La femme aux livres - Florian Galinat

Une promenade nocturne dans le monde des livres qui veillent avec nous. Premier cadeau proposé par Florian Galinat (à suivre…).

  

LA FEMME AUX LIVRES  

La nuit a éteint la lumière dans un cri de silence. Le sommeil m’a échappé me laissant seule dans les plumes de mon lit à regarder le plafond noir. Sans déranger l’homme endormi, je me lève pour emprunter le chemin du couloir. Afin de garder la poésie de l’instant, mon soleil de nuit sera cette bougie endormie.

Ils sont tous là, enrobant dans leurs couvertures les mystères de leurs intimités de papier. Les livres fermés ont toujours froid. La bougie fait danser les auteurs entre eux au rythme des titres et des éditions. Les livres sont des fragiles fenêtres. Certaines s’ouvrent sur des forêts d’automne lorsque d’autres invitent le vent fleuri d’un linge de printemps.

Je me retrouve dans les souterrains de la rue Montgomery au bar du Masque Noir avec Mardou Fox et ce vieux Jack, titubant d’espoir sur un air de Jerri Winters.
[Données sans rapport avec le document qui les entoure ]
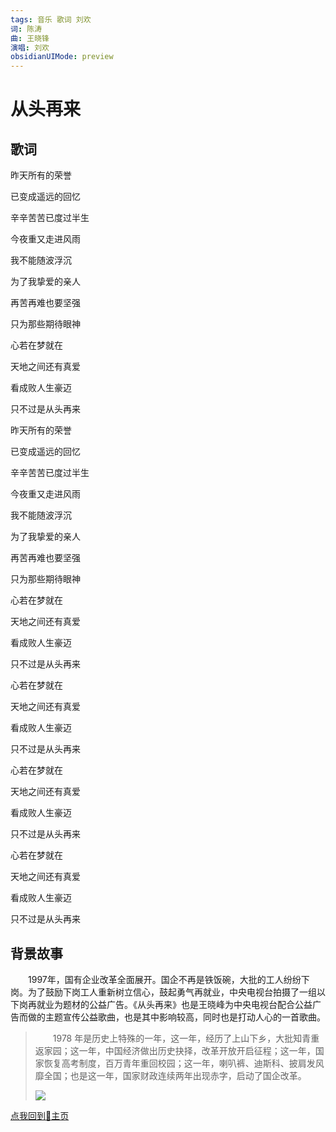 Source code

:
 ```yaml
---
tags: 音乐 歌词 刘欢
词: 陈涛
曲: 王晓锋
演唱: 刘欢
obsidianUIMode: preview
---
```

# 从头再来

## 歌词

昨天所有的荣誉  

已变成遥远的回忆  

辛辛苦苦已度过半生  

今夜重又走进风雨  

我不能随波浮沉  

为了我挚爱的亲人  

再苦再难也要坚强  

只为那些期待眼神  

心若在梦就在  

天地之间还有真爱  

看成败人生豪迈  

只不过是从头再来  

昨天所有的荣誉  

已变成遥远的回忆  

辛辛苦苦已度过半生  

今夜重又走进风雨  

我不能随波浮沉  

为了我挚爱的亲人  

再苦再难也要坚强  

只为那些期待眼神  

心若在梦就在  

天地之间还有真爱  

看成败人生豪迈  

只不过是从头再来  

心若在梦就在  

天地之间还有真爱  

看成败人生豪迈  

只不过是从头再来  

心若在梦就在  

天地之间还有真爱  

看成败人生豪迈  

只不过是从头再来  

心若在梦就在  

天地之间还有真爱  

看成败人生豪迈  

只不过是从头再来

## 背景故事

‌‌‌　　1997年，国有企业改革全面展开。国企不再是铁饭碗，大批的工人纷纷下岗。为了鼓励下岗工人重新树立信心，鼓起勇气再就业，中央电视台拍摄了一组以下岗再就业为题材的公益广告。《从头再来》也是王晓峰为中央电视台配合公益广告而做的主题宣传公益歌曲，也是其中影响较高，同时也是打动人心的一首歌曲。

> ‌‌‌　　1978 年是历史上特殊的一年，这一年，经历了上山下乡，大批知青重返家园；这一年，中国经济做出历史抉择，改革开放开启征程；这一年，国家恢复高考制度，百万青年重回校园；这一年，喇叭裤、迪斯科、披肩发风靡全国；也是这一年，国家财政连续两年出现赤字，启动了国企改革。
> 
> ![](https://pic1.zhimg.com/v2-4467bae5a2d0f37420c2ccd0611fcad0_b.webp?consumer=ZHI_MENG)

[点我回到🏡主页](https://nn66kk.github.io/Mon-Blog/)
Je m’échappe avec Henri Vincenot à la rencontre du Pape des escargots dans la campagne bourguignonne. Je suis quelques chemins oubliés et découvre de vieilles vignes non vendangées. Je respire l’humidité des dimanches gris, la poussière de bois des granges vulnérables, les lichens noirs de la pierre des maisons de vacances. Au loin résonne un poème de Lisbonne, c’est Fernando Pessoa et « sa fugace tabatière hors de sa poche est tombée ».

Le froid du sommeil vient me couvrir. Je dois fermer la fenêtre mais avant je me plonge dans l’hylogénie de Mircea Eliade pour sortir de l’eau du baptême de l’Homme nouveau. Ma bougie en robe de perle, nage une dernière fois dans l’eau de la nuit. Je reprends le chemin du couloir pour rejoindre l’homme endormi.